Supplied entries START

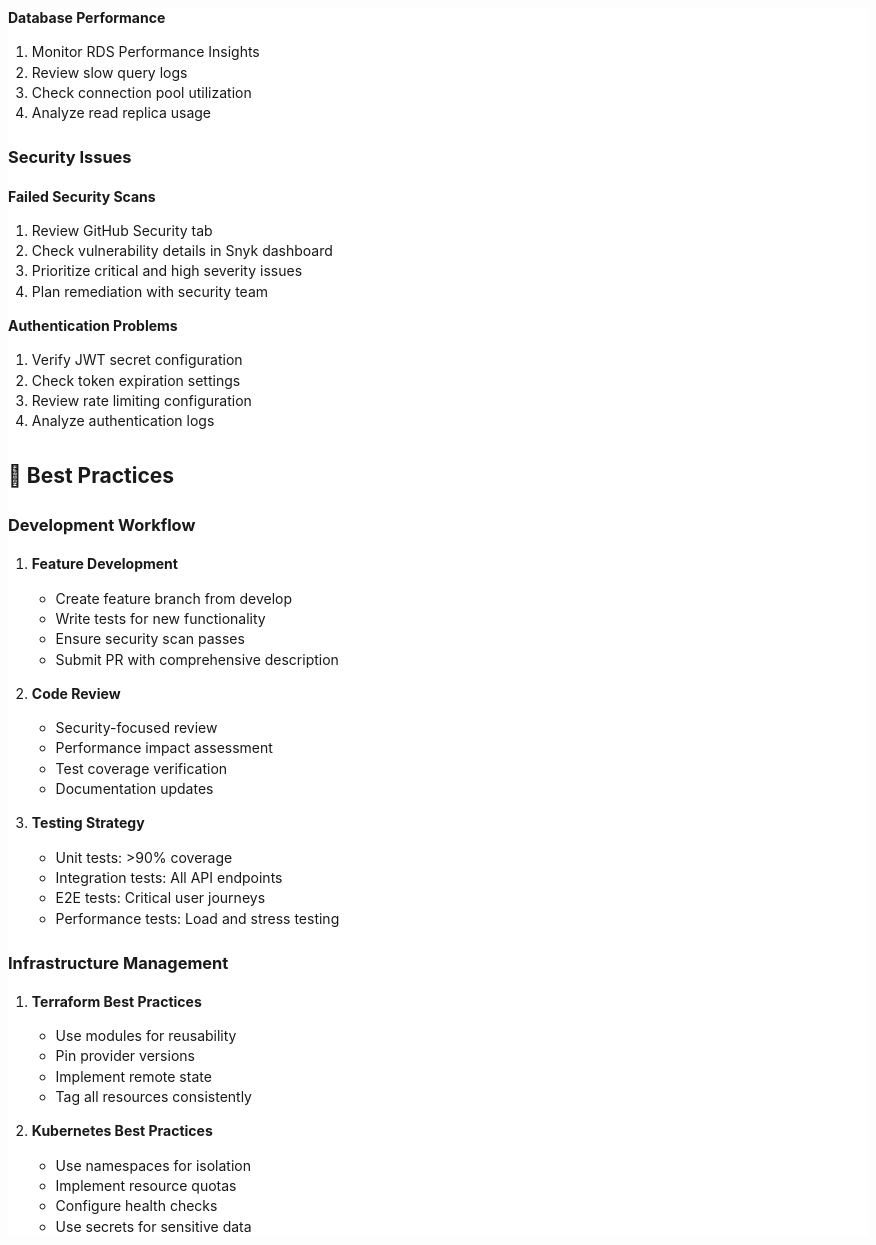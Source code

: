 **Database Performance**
1. Monitor RDS Performance Insights
2. Review slow query logs
3. Check connection pool utilization
4. Analyze read replica usage

### Security Issues

**Failed Security Scans**
1. Review GitHub Security tab
2. Check vulnerability details in Snyk dashboard
3. Prioritize critical and high severity issues
4. Plan remediation with security team

**Authentication Problems**
1. Verify JWT secret configuration
2. Check token expiration settings
3. Review rate limiting configuration
4. Analyze authentication logs

## 🎯 Best Practices

### Development Workflow

1. **Feature Development**
   - Create feature branch from develop
   - Write tests for new functionality
   - Ensure security scan passes
   - Submit PR with comprehensive description

2. **Code Review**
   - Security-focused review
   - Performance impact assessment
   - Test coverage verification
   - Documentation updates

3. **Testing Strategy**
   - Unit tests: >90% coverage
   - Integration tests: All API endpoints
   - E2E tests: Critical user journeys
   - Performance tests: Load and stress testing

### Infrastructure Management

1. **Terraform Best Practices**
   - Use modules for reusability
   - Pin provider versions
   - Implement remote state
   - Tag all resources consistently

2. **Kubernetes Best Practices**
   - Use namespaces for isolation
   - Implement resource quotas
   - Configure health checks
   - Use secrets for sensitive data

Supplied entries END

▶ About this exercise: Please transcribe only the portion of the material that starts at the line containing "- Unit tests: >90% coverage" and runs through its last line, inclusive, exactly as given.

▶ Task solution:
   - Unit tests: >90% coverage
   - Integration tests: All API endpoints
   - E2E tests: Critical user journeys
   - Performance tests: Load and stress testing

### Infrastructure Management

1. **Terraform Best Practices**
   - Use modules for reusability
   - Pin provider versions
   - Implement remote state
   - Tag all resources consistently

2. **Kubernetes Best Practices**
   - Use namespaces for isolation
   - Implement resource quotas
   - Configure health checks
   - Use secrets for sensitive data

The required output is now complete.